The syntax to create a table is similar to the console, only now we use the execute method of the cursor object c that we just created:

In [4]:
# We can use the 'execute' function on our Database Connection (With Cursor) to execute a SQL Query.
c.execute('CREATE TABLE houses (field1 INTEGER PRIMARY KEY, sqft INTEGER, bdrms INTEGER, age INTEGER, price INTEGER);')

# sqlite.connect('data/sql/test_db.sqlite').cursor().execute()

# Save (commit) the changes (Just like GitHub)
conn.commit()

OperationalError: table houses already exists

With the database saved the table should now be viewable using SQLite Manager.

### Adding data

Since we're back in python, we can now use regular programming techniques in conjunction with the sqlite connection. In particular, the cursor's execute() method supports value substitution using the ? character, which makes adding multiple records a bit easier.
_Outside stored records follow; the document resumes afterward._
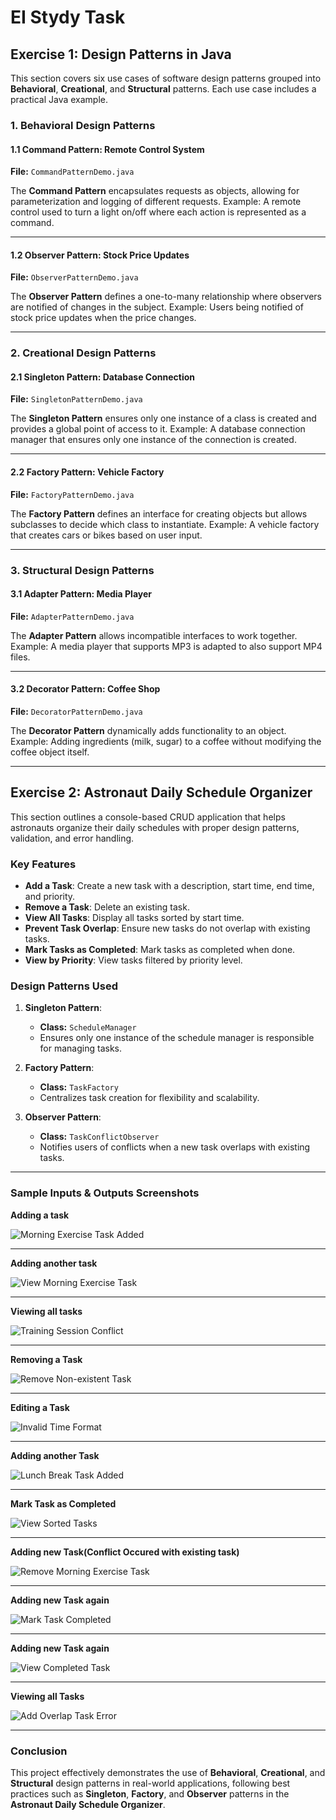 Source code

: # EI Stydy Task

## Exercise 1: Design Patterns in Java

This section covers six use cases of software design patterns grouped into **Behavioral**, **Creational**, and **Structural** patterns. Each use case includes a practical Java example.

### 1. Behavioral Design Patterns

#### 1.1 Command Pattern: Remote Control System
**File:** `CommandPatternDemo.java`

The **Command Pattern** encapsulates requests as objects, allowing for parameterization and logging of different requests. Example: A remote control used to turn a light on/off where each action is represented as a command.

---

#### 1.2 Observer Pattern: Stock Price Updates
**File:** `ObserverPatternDemo.java`

The **Observer Pattern** defines a one-to-many relationship where observers are notified of changes in the subject. Example: Users being notified of stock price updates when the price changes.

---

### 2. Creational Design Patterns

#### 2.1 Singleton Pattern: Database Connection
**File:** `SingletonPatternDemo.java`

The **Singleton Pattern** ensures only one instance of a class is created and provides a global point of access to it. Example: A database connection manager that ensures only one instance of the connection is created.

---

#### 2.2 Factory Pattern: Vehicle Factory
**File:** `FactoryPatternDemo.java`

The **Factory Pattern** defines an interface for creating objects but allows subclasses to decide which class to instantiate. Example: A vehicle factory that creates cars or bikes based on user input.

---

### 3. Structural Design Patterns

#### 3.1 Adapter Pattern: Media Player
**File:** `AdapterPatternDemo.java`

The **Adapter Pattern** allows incompatible interfaces to work together. Example: A media player that supports MP3 is adapted to also support MP4 files.

---

#### 3.2 Decorator Pattern: Coffee Shop
**File:** `DecoratorPatternDemo.java`

The **Decorator Pattern** dynamically adds functionality to an object. Example: Adding ingredients (milk, sugar) to a coffee without modifying the coffee object itself.

---

## Exercise 2: Astronaut Daily Schedule Organizer

This section outlines a console-based CRUD application that helps astronauts organize their daily schedules with proper design patterns, validation, and error handling.

### Key Features
- **Add a Task**: Create a new task with a description, start time, end time, and priority.
- **Remove a Task**: Delete an existing task.
- **View All Tasks**: Display all tasks sorted by start time.
- **Prevent Task Overlap**: Ensure new tasks do not overlap with existing tasks.
- **Mark Tasks as Completed**: Mark tasks as completed when done.
- **View by Priority**: View tasks filtered by priority level.

### Design Patterns Used
1. **Singleton Pattern**: 
   - **Class:** `ScheduleManager`
   - Ensures only one instance of the schedule manager is responsible for managing tasks.
   
2. **Factory Pattern**: 
   - **Class:** `TaskFactory`
   - Centralizes task creation for flexibility and scalability.
   
3. **Observer Pattern**: 
   - **Class:** `TaskConflictObserver`
   - Notifies users of conflicts when a new task overlaps with existing tasks.

---

### Sample Inputs & Outputs Screenshots

**Adding a task**  

![Morning Exercise Task Added](ScreenShot/a.png)

---

**Adding another task**  

![View Morning Exercise Task](ScreenShot/b.png)

---

**Viewing all tasks**  

![Training Session Conflict](ScreenShot/c.png)

---

**Removing a Task**  

![Remove Non-existent Task](ScreenShot/d.png)

---

**Editing a Task**  

![Invalid Time Format](ScreenShot/e.png)

---

**Adding another Task**  

![Lunch Break Task Added](ScreenShot/f.png)

---

**Mark Task as Completed**  

![View Sorted Tasks](ScreenShot/g.png)

---

**Adding new Task(Conflict Occured with existing task)**  

![Remove Morning Exercise Task](ScreenShot/h.png)

---

**Adding new Task again**  

![Mark Task Completed](ScreenShot/i.png)

---

**Adding new Task again**  

![View Completed Task](ScreenShot/j.png)

---

**Viewing all Tasks**  

![Add Overlap Task Error](ScreenShot/k.png)

---

### Conclusion
This project effectively demonstrates the use of **Behavioral**, **Creational**, and **Structural** design patterns in real-world applications, following best practices such as **Singleton**, **Factory**, and **Observer** patterns in the **Astronaut Daily Schedule Organizer**.
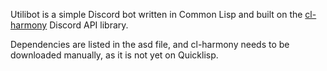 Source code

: Utilibot is a simple Discord bot written in Common Lisp and built on the
[cl-harmony](//github.com/lonjil/cl-harmony) Discord API library.

Dependencies are listed in the asd file, and cl-harmony needs to be
downloaded manually, as it is not yet on Quicklisp.

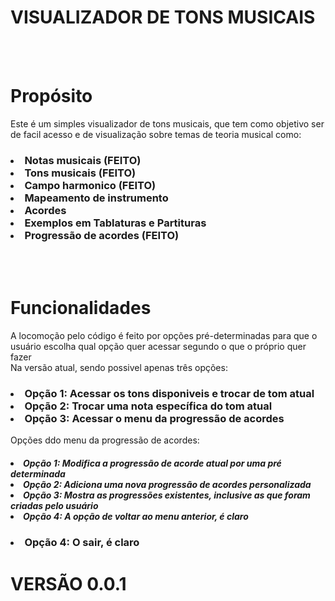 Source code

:# VISUALIZADOR DE TONS MUSICAIS
<br>
<br>
  <h1>Propósito</h1>
  <p>Este é um simples visualizador de tons musicais, que tem como objetivo ser de facil acesso e de visualização sobre temas de teoria musical como: <br>
    <h3>
      <list>
        <li>Notas musicais <b>(FEITO)</b> </li>
        <li>Tons musicais <b>(FEITO)</b> </li>
        <li>Campo harmonico <b>(FEITO)</b> </li>
        <li>Mapeamento de instrumento </li>
        <li>Acordes</li>
        <li>Exemplos em Tablaturas e Partituras</li>
        <li>Progressão de acordes <b>(FEITO)</b> </li>
      </list>
    </h3>
  </p>
<br>
<br>
  <h1>Funcionalidades</h1>
    <p>
      A locomoção pelo código é feito por opções pré-determinadas para que o usuário escolha qual opção quer acessar segundo o que o próprio quer fazer<br>
      Na versão atual, sendo possivel apenas três opções:
        <h3>
          <list>
            <li>Opção 1: Acessar os tons disponiveis e trocar de tom atual</li>
            <li>Opção 2: Trocar uma nota específica do tom atual</li>
            <li>Opção 3: Acessar o menu da progressão de acordes</li>
          </list>
        </h3>
            <p></p>
            <p>Opções ddo menu da progressão de acordes: </p>
            <h5>
              <list>
                <li>Opção 1: Modifica a progressão de acorde atual por uma pré determinada</li>
                <li>Opção 2: Adiciona uma nova progressão de acordes personalizada</li>
                <li>Opção 3: Mostra as progressões existentes, inclusive as que foram criadas pelo usuário</li>
                <li>Opção 4: A opção de voltar ao menu anterior, é claro</li>
              </list>
            </h5>
            <p></p>
          <h3>
              <li>Opção 4: O sair, é claro</li>
          </h3>
    </p>
  <h1>VERSÃO 0.0.1</h1>
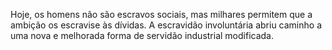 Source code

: ﻿Hoje, os homens não são escravos sociais, mas milhares permitem que a ambição os escravise às dívidas. A escravidão involuntária abriu caminho a uma nova e melhorada forma de servidão industrial modificada. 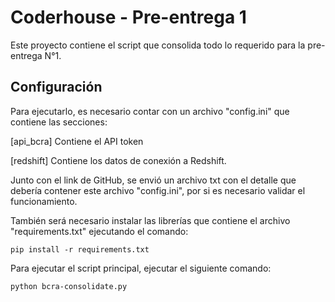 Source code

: # Coderhouse - Pre-entrega 1
Este proyecto contiene el script que consolida todo lo requerido para la pre-entrega N°1. 

## Configuración
Para ejecutarlo, es necesario contar con un archivo "config.ini" que contiene las secciones:

[api_bcra]
Contiene el API token

[redshift] 
Contiene los datos de conexión a Redshift.

Junto con el link de GitHub, se envió un archivo txt con el detalle que debería contener este archivo "config.ini", por si es necesario validar el funcionamiento. 

También será necesario instalar las librerías que contiene el archivo "requirements.txt" ejecutando el comando: 

    pip install -r requirements.txt

Para ejecutar el script principal, ejecutar el siguiente comando: 

    python bcra-consolidate.py

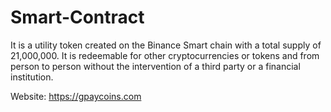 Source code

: # Smart-Contract
It is a utility token created on the Binance Smart chain with a total supply of 21,000,000. 
It is redeemable for other cryptocurrencies or tokens and from person to person without the intervention of a third party or a financial institution.

Website: https://gpaycoins.com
Check out documentation for more details.

In [5]:
# We can create a tuple
last_sale = (None, 4000, 5, 22, 619000)

# We can insert said tuple into the database table using character substitution.
c.execute('INSERT INTO houses VALUES (?, ?, ?, ?, ?)', last_sale)

# Remember to commit the changes
conn.commit()

Notice that in this syntax we use the python None value, rather than NULL, to trigger SQLite to auto-increment the Primary Key.

There is a related cursor method executemany() which takes an array of tuples and loops through them, substituting one tuple at a time.

In [7]:
# We can use the same logic to insert a whole list of tuples!
# Tell me thats not helpful!
recent_sales = [
  (None, 2390, 4, 34, 319000),
  (None, 1870, 3, 14, 289000),
  (None, 1505, 3, 90, 269000)
]

c.executemany('INSERT INTO houses VALUES (?, ?, ?, ?, ?)', recent_sales)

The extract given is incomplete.